Wie die Beiträge, auf die im Folgenden nur unvollständig eingegangen werden kann, deutlich machen, war das Jahrzehnt von Widersprüchen geprägt. In jeder Krise liegt bekanntlich eben auch eine Chance, Niedergang und Aufbruch liegen dicht beieinander. Dem Niedergang der Textilindustrie, den Stephan H. Lindner eindrücklich schildert, entsprach so das Aufkommen neuer Technologien wie der Mikroelektronik. Mit deren Hilfe wiederum vermochte es die westdeutsche Autoindustrie, wie Reinhold Bauer zeigt, die Herausforderungen der Energie- und Absatzkrise anzunehmen, auch wenn sie einen Teil ihrer Weltmarktstellung an Japan abgeben musste. Positive Akzente vermag auch der "Aufbrüche im Alltag" überschriebene Abschnitt zu setzen, so etwa bei der Entwicklung der Erwerbstätigkeit von Frauen (Monika Mattes).

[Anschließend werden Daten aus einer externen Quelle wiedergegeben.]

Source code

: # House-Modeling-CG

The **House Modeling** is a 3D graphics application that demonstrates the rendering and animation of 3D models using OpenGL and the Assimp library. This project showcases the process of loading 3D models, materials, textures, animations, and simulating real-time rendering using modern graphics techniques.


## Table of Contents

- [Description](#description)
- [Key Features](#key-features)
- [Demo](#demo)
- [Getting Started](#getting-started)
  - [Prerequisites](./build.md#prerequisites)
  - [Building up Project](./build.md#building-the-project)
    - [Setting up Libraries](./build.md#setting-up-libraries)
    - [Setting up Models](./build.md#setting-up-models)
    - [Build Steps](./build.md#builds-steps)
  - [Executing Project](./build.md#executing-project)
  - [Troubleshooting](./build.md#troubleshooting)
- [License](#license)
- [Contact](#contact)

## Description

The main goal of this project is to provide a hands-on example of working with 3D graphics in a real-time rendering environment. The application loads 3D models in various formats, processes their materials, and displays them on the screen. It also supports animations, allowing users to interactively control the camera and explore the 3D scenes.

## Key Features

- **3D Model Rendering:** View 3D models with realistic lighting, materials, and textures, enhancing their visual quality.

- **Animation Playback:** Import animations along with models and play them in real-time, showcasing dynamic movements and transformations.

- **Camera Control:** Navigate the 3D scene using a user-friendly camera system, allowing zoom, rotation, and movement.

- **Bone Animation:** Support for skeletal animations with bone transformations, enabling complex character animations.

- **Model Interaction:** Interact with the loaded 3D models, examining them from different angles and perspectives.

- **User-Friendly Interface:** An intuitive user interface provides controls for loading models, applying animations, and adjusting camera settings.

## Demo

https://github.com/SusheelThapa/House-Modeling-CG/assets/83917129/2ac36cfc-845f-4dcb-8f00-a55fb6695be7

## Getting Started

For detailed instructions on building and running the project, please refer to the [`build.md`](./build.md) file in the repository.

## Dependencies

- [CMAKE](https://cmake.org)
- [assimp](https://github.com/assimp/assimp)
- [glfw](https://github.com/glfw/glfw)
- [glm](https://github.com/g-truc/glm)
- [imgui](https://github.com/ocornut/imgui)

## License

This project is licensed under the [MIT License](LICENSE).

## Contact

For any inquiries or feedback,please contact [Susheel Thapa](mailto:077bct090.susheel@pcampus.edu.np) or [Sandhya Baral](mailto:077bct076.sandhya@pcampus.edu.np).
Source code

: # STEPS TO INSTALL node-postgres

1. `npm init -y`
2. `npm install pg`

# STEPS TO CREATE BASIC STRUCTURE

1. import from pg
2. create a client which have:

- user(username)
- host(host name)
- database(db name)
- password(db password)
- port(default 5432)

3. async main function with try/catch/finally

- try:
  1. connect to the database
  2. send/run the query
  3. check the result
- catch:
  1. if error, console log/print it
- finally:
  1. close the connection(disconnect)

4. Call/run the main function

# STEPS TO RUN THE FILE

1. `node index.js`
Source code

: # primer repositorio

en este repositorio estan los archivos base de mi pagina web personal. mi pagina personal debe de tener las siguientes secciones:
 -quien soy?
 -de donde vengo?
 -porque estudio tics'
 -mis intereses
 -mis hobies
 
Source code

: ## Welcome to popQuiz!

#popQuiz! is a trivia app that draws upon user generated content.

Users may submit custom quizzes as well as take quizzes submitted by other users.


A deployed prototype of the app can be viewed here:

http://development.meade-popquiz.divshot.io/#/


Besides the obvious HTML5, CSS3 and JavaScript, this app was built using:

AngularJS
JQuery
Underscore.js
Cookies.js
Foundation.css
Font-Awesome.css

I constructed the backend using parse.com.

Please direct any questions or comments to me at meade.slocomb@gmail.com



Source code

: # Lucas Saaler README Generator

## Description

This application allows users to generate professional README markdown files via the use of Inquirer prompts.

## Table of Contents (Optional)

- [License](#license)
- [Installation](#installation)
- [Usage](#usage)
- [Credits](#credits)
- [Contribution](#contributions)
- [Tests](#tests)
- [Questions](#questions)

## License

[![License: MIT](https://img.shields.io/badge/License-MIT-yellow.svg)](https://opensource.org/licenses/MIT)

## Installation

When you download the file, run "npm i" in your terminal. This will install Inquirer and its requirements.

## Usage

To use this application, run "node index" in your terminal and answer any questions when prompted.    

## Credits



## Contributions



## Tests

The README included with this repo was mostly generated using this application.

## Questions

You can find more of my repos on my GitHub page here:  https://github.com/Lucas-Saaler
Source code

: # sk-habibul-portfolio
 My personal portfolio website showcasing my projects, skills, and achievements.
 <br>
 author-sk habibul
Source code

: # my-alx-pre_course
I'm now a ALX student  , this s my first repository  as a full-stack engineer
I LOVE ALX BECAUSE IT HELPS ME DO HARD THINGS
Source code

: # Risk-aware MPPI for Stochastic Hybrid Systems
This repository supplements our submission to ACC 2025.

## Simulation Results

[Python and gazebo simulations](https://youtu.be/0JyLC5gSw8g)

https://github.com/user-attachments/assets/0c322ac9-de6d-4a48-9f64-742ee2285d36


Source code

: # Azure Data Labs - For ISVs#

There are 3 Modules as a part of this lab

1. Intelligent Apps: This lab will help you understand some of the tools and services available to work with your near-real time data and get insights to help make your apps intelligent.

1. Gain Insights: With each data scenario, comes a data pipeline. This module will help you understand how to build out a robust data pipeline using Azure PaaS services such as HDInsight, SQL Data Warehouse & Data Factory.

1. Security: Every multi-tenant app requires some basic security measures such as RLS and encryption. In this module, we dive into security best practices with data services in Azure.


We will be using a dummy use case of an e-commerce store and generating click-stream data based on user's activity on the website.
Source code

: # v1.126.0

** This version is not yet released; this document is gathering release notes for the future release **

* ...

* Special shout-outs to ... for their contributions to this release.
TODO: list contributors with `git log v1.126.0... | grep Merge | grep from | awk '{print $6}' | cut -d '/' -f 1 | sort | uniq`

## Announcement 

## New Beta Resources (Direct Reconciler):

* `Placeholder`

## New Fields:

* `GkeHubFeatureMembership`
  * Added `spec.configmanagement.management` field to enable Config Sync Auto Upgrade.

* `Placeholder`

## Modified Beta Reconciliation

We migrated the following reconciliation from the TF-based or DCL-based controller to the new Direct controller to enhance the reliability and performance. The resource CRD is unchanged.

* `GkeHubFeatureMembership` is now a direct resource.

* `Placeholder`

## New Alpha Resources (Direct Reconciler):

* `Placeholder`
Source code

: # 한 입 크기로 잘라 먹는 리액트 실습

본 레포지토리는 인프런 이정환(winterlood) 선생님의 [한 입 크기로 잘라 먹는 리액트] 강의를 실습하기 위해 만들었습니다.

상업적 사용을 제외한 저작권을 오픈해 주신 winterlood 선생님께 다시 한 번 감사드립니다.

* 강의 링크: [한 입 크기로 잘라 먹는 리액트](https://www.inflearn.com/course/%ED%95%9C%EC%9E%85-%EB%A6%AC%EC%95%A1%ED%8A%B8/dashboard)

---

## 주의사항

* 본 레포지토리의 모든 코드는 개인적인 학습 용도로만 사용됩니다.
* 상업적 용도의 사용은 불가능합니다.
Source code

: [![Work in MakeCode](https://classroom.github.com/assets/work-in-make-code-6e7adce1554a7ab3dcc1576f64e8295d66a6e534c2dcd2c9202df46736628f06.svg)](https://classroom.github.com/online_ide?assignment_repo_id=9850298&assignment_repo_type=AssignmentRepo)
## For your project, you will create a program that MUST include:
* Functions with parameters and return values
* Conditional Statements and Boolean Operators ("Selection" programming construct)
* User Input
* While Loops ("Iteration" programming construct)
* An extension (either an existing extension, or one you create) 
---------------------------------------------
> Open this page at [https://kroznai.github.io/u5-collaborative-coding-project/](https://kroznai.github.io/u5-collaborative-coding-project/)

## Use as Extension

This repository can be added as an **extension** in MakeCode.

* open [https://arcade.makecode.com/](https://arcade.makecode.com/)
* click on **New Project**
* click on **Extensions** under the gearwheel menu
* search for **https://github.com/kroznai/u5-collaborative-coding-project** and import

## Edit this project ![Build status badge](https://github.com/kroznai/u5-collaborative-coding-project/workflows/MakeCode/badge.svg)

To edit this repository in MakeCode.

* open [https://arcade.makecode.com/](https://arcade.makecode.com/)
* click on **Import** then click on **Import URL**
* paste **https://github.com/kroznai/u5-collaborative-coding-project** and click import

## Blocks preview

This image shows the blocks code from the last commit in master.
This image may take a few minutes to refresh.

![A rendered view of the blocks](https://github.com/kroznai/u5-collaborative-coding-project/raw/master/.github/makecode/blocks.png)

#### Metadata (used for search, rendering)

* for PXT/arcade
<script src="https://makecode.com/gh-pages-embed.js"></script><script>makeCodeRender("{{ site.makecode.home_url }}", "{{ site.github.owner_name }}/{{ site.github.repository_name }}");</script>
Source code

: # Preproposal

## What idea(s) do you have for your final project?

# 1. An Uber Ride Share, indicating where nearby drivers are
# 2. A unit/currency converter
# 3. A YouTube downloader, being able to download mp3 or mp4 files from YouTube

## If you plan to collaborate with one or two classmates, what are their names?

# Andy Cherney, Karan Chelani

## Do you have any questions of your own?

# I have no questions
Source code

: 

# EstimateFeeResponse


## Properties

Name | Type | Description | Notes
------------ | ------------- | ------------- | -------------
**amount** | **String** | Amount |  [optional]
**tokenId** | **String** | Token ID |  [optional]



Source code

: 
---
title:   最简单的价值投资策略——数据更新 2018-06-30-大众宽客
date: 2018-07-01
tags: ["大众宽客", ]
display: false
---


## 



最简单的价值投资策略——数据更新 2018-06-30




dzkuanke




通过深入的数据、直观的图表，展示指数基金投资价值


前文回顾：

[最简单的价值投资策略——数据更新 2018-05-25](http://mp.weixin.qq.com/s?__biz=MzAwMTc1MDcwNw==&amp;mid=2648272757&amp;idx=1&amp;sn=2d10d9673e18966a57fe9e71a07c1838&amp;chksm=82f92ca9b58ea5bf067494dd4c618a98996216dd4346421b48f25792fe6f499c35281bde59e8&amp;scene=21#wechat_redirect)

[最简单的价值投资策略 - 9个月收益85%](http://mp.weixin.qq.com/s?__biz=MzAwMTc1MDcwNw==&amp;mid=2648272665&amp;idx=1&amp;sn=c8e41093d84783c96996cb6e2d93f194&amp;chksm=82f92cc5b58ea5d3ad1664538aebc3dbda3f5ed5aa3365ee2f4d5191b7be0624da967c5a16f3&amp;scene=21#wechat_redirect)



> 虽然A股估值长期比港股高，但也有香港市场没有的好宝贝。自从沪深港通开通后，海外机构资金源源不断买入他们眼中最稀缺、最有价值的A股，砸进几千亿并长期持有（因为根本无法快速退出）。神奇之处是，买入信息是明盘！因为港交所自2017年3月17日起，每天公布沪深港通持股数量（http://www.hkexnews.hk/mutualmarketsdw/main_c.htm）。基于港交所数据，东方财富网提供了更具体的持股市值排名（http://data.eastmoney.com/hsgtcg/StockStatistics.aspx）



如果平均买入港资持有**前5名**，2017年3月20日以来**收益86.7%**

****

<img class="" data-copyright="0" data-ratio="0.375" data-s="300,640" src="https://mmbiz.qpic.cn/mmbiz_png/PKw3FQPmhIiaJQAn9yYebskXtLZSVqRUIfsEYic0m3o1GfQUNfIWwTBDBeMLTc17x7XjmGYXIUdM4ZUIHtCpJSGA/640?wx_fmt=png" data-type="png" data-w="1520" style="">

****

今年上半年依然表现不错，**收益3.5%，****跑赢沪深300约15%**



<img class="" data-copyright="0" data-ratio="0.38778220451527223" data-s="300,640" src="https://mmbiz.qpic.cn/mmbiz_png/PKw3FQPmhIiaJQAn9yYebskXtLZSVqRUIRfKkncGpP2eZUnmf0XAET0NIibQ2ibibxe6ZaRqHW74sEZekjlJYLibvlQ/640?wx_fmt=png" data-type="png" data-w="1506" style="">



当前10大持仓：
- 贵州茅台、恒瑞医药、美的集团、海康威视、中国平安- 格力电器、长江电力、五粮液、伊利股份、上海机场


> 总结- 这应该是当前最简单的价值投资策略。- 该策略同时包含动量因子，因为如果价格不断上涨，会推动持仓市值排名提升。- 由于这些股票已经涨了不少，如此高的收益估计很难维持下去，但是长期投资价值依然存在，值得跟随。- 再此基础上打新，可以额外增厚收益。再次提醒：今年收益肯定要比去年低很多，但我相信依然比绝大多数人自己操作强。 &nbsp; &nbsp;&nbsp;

Vor ganz besonderen Herausforderungen stand freilich der Sozialstaat. Kenntnisreich zeichnen Christoph Boyer und Winfried Süß dessen Ausbau zu einem immer weitere Bereiche umfassenden sozialen Sicherungssystem nach, der von einem breiten Konsens aus Politik und Öffentlichkeit getragen und als Weg zu "mehr sozialer Teilhabe im Zeichen wachsenden Wohlstands" (121) gesehen wurde. Vor dem Hintergrund begrenzter Ressourcen gestaltete sich jegliches Regierungshandeln freilich immer schwieriger, zumal weder die Entscheidungseliten noch die Öffentlichkeit das ganze Ausmaß des Strukturwandels erkannten und weiterhin in den Kategorien "normaler" konjunktureller Schwankungen dachten. Wie aus den Beiträgen von Hartmut Soell und Gabriele Metzler hervorgeht, begann sich in jener Phase auch das staatliche Handeln zu verändern. So zog Helmut Schmidt aus dem Entstehen einer "Globalökonomie" den richtigen Schluss, dass eine Eindämmung der Krisenfolgen nur auf europäischer Ebene und auf den von ihm mitinitiierten Weltwirtschaftsgipfeln möglich sei. Unterdessen lässt sich am Beispiel der Debatte linker und neoliberaler Kommentatoren darüber, ob der "spätkapitalistische" oder sozial überforderte Staat "unregierbar" geworden sei, erkennen, dass - obwohl sich der Staat angesichts der vielfältigen Herausforderungen als "bemerkenswert handlungsfähig" (255) erwies - das Vertrauen in die "Allmacht des Staates" nachließ und allmählich einem "Akteurspluralismus" wich (256).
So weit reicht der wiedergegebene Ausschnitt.